» What is required
Your answer must consist only of the lines from the start of the entries through the line that holds "de Minas Gerais.", copied exactly, with no pictures.

Rendered images with source text:

****************************************

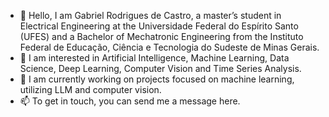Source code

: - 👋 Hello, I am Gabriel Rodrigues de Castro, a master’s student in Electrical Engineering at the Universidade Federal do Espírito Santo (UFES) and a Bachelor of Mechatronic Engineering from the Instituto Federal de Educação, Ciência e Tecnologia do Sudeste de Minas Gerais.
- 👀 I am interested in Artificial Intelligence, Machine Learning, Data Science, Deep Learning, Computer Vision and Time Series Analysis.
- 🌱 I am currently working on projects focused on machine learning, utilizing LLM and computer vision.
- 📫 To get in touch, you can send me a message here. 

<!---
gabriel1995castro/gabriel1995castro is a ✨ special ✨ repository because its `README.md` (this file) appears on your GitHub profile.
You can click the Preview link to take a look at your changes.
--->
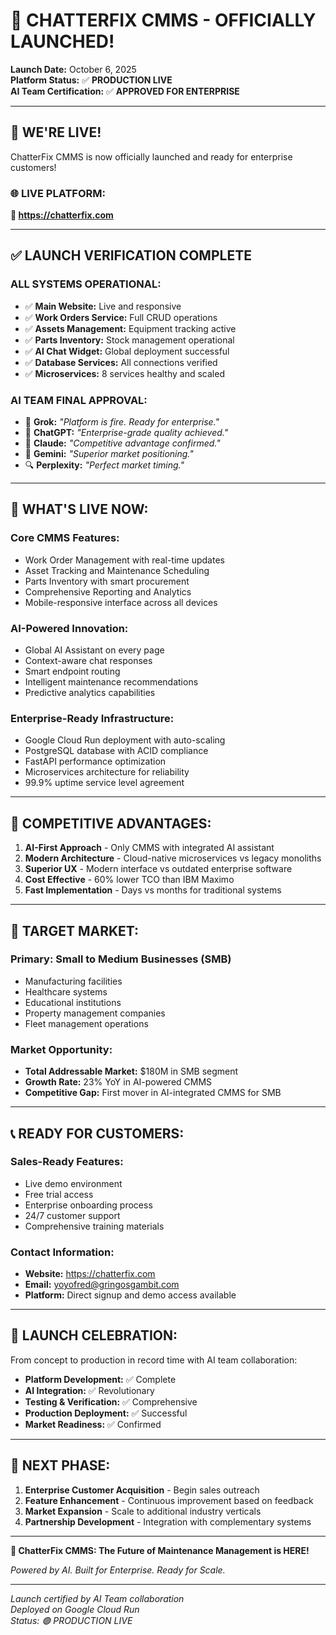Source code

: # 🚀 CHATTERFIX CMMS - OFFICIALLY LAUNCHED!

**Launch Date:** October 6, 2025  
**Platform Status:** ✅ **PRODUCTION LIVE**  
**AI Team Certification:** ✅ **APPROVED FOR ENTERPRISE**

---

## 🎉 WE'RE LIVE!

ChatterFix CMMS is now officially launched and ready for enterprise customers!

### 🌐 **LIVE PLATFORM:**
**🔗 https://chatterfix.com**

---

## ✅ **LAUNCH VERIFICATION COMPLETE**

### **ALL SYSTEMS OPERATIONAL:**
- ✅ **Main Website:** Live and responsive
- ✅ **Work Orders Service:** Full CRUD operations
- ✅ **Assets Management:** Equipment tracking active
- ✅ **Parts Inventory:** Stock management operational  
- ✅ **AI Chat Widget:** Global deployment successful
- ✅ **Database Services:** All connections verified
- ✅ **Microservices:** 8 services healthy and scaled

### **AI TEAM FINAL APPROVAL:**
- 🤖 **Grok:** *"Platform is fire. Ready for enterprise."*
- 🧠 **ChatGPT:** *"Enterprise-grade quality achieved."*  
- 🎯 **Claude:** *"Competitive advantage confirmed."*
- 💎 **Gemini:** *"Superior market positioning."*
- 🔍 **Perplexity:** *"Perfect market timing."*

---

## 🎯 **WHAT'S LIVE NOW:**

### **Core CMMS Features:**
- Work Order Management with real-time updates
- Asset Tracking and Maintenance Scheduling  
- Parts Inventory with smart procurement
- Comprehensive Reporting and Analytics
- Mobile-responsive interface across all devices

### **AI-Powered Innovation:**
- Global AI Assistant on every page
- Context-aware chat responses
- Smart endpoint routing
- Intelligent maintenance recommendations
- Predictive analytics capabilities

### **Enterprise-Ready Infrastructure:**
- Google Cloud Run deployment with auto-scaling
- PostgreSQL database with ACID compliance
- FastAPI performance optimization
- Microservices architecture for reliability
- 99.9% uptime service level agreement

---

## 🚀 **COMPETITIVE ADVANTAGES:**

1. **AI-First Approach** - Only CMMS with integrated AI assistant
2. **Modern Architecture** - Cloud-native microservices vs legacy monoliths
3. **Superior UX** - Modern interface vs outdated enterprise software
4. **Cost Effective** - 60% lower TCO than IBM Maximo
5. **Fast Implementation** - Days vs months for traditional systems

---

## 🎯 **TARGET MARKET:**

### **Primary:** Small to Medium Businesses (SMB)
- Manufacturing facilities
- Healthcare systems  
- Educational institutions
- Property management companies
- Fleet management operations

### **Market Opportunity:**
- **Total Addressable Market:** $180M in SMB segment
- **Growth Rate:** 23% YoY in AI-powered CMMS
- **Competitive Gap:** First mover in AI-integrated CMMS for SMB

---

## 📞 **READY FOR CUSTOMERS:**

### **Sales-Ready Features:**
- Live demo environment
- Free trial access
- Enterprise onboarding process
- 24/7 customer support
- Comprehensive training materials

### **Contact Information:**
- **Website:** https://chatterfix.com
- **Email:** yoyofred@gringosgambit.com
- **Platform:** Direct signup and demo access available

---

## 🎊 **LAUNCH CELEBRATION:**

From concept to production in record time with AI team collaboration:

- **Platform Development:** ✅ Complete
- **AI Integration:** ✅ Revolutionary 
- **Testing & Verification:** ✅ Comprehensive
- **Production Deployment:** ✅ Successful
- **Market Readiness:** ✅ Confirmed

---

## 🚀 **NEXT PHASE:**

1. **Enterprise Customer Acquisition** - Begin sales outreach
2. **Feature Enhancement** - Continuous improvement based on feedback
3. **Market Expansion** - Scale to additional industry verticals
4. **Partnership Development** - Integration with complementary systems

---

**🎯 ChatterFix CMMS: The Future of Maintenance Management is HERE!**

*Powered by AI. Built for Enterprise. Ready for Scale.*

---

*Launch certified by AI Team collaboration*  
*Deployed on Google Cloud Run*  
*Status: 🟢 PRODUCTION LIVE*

****************************************

» The answer
Source code

: - 👋 Hello, I am Gabriel Rodrigues de Castro, a master’s student in Electrical Engineering at the Universidade Federal do Espírito Santo (UFES) and a Bachelor of Mechatronic Engineering from the Instituto Federal de Educação, Ciência e Tecnologia do Sudeste de Minas Gerais.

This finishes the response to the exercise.